*WORK TO COMPLETE:* Copy out all of the records. Keep every word exact.

*DATA TO USE:*

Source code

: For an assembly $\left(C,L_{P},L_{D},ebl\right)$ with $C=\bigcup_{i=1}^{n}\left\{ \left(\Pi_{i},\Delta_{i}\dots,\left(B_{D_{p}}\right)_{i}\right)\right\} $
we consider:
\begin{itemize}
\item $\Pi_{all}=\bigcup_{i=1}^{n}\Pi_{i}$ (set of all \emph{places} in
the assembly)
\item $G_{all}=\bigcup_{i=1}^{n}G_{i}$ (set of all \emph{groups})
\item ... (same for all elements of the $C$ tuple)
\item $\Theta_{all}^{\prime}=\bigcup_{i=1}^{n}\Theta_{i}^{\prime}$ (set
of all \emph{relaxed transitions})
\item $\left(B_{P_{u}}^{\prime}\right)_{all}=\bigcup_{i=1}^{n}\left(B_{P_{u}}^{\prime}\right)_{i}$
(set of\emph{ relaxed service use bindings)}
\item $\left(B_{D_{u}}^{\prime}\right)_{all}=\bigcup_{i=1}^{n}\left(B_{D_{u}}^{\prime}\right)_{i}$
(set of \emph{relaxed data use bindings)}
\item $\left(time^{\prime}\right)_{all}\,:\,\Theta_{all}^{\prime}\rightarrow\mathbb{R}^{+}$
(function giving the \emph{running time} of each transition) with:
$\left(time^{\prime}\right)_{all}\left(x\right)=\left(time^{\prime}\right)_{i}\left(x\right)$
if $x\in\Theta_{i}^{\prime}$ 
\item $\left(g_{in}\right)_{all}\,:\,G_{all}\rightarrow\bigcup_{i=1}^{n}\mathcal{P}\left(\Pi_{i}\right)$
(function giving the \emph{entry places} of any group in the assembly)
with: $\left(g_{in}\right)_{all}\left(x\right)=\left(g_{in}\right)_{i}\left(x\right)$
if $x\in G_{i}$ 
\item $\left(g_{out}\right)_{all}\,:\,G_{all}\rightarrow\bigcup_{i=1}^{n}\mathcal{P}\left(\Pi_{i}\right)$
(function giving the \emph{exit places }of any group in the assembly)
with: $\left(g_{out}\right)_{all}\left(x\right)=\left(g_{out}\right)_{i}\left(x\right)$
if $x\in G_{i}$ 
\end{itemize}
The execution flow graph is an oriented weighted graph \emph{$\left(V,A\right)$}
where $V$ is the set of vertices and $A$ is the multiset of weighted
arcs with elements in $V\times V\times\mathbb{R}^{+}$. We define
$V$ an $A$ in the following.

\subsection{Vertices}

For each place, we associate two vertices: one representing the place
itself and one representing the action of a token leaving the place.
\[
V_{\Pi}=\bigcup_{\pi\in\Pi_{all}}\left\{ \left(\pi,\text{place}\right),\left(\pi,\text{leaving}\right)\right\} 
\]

*EXERCISE OUTPUT:*
Source code

: For an assembly $\left(C,L_{P},L_{D},ebl\right)$ with $C=\bigcup_{i=1}^{n}\left\{ \left(\Pi_{i},\Delta_{i}\dots,\left(B_{D_{p}}\right)_{i}\right)\right\} $
we consider:
\begin{itemize}
\item $\Pi_{all}=\bigcup_{i=1}^{n}\Pi_{i}$ (set of all \emph{places} in
the assembly)
\item $G_{all}=\bigcup_{i=1}^{n}G_{i}$ (set of all \emph{groups})
\item ... (same for all elements of the $C$ tuple)
\item $\Theta_{all}^{\prime}=\bigcup_{i=1}^{n}\Theta_{i}^{\prime}$ (set
of all \emph{relaxed transitions})
\item $\left(B_{P_{u}}^{\prime}\right)_{all}=\bigcup_{i=1}^{n}\left(B_{P_{u}}^{\prime}\right)_{i}$
(set of\emph{ relaxed service use bindings)}
\item $\left(B_{D_{u}}^{\prime}\right)_{all}=\bigcup_{i=1}^{n}\left(B_{D_{u}}^{\prime}\right)_{i}$
(set of \emph{relaxed data use bindings)}
\item $\left(time^{\prime}\right)_{all}\,:\,\Theta_{all}^{\prime}\rightarrow\mathbb{R}^{+}$
(function giving the \emph{running time} of each transition) with:
$\left(time^{\prime}\right)_{all}\left(x\right)=\left(time^{\prime}\right)_{i}\left(x\right)$
if $x\in\Theta_{i}^{\prime}$ 
\item $\left(g_{in}\right)_{all}\,:\,G_{all}\rightarrow\bigcup_{i=1}^{n}\mathcal{P}\left(\Pi_{i}\right)$
(function giving the \emph{entry places} of any group in the assembly)
with: $\left(g_{in}\right)_{all}\left(x\right)=\left(g_{in}\right)_{i}\left(x\right)$
if $x\in G_{i}$ 
\item $\left(g_{out}\right)_{all}\,:\,G_{all}\rightarrow\bigcup_{i=1}^{n}\mathcal{P}\left(\Pi_{i}\right)$
(function giving the \emph{exit places }of any group in the assembly)
with: $\left(g_{out}\right)_{all}\left(x\right)=\left(g_{out}\right)_{i}\left(x\right)$
if $x\in G_{i}$ 
\end{itemize}
The execution flow graph is an oriented weighted graph \emph{$\left(V,A\right)$}
where $V$ is the set of vertices and $A$ is the multiset of weighted
arcs with elements in $V\times V\times\mathbb{R}^{+}$. We define
$V$ an $A$ in the following.

\subsection{Vertices}

For each place, we associate two vertices: one representing the place
itself and one representing the action of a token leaving the place.
\[
V_{\Pi}=\bigcup_{\pi\in\Pi_{all}}\left\{ \left(\pi,\text{place}\right),\left(\pi,\text{leaving}\right)\right\} 
\]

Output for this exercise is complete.